• _Source texts of formatted documents_:
= Beginning of Section =

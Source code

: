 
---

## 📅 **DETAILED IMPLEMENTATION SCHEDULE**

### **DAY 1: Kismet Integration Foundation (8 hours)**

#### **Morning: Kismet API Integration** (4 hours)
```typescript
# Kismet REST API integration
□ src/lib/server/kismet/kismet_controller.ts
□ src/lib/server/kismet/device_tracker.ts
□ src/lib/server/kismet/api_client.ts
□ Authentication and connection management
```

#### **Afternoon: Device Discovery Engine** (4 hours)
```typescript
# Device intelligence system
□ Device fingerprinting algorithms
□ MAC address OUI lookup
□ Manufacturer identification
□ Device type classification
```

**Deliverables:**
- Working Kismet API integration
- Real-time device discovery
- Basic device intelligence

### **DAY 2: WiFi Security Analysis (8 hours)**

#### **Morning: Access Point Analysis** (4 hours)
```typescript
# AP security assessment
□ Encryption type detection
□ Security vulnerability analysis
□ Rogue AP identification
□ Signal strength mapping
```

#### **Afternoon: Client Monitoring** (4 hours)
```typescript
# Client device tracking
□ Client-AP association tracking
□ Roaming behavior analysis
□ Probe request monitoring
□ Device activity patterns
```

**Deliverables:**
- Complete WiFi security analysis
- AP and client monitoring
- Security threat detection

= End of Section =
= Beginning of Section =

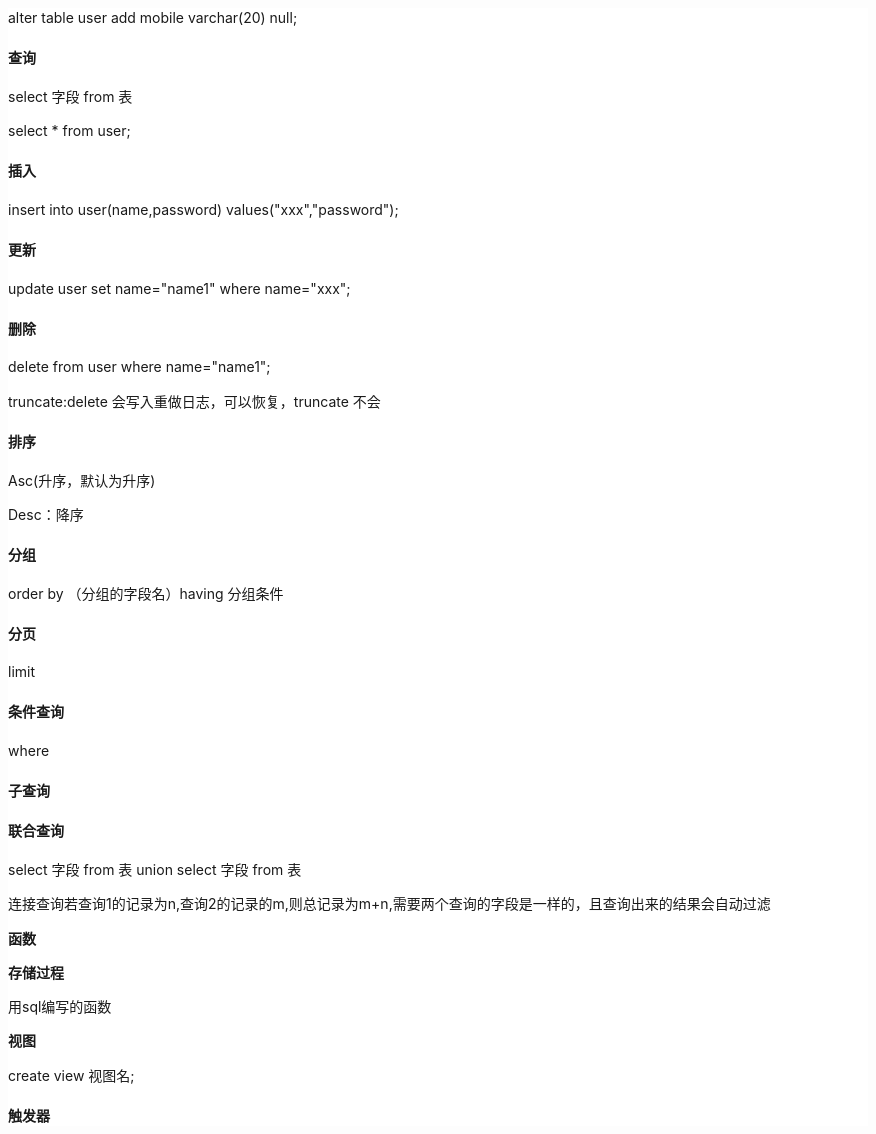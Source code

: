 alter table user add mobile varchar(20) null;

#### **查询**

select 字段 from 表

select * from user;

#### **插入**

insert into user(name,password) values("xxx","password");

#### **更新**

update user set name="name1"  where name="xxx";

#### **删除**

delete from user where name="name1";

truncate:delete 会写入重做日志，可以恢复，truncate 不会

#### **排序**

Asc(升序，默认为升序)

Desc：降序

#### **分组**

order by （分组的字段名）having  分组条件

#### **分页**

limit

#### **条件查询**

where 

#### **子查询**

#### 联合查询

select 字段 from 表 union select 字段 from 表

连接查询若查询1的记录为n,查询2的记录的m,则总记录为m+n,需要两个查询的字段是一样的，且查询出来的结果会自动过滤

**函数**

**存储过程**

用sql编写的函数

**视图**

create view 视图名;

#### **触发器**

= End of Section =

• _ABOUT THIS TASK_:
What is needed is every line of the records above that contains the word "from".

• _OUTPUT FOR THIS EXERCISE_:
select 字段 from 表
select * from user;
delete from user where name="name1";
select 字段 from 表 union select 字段 from 表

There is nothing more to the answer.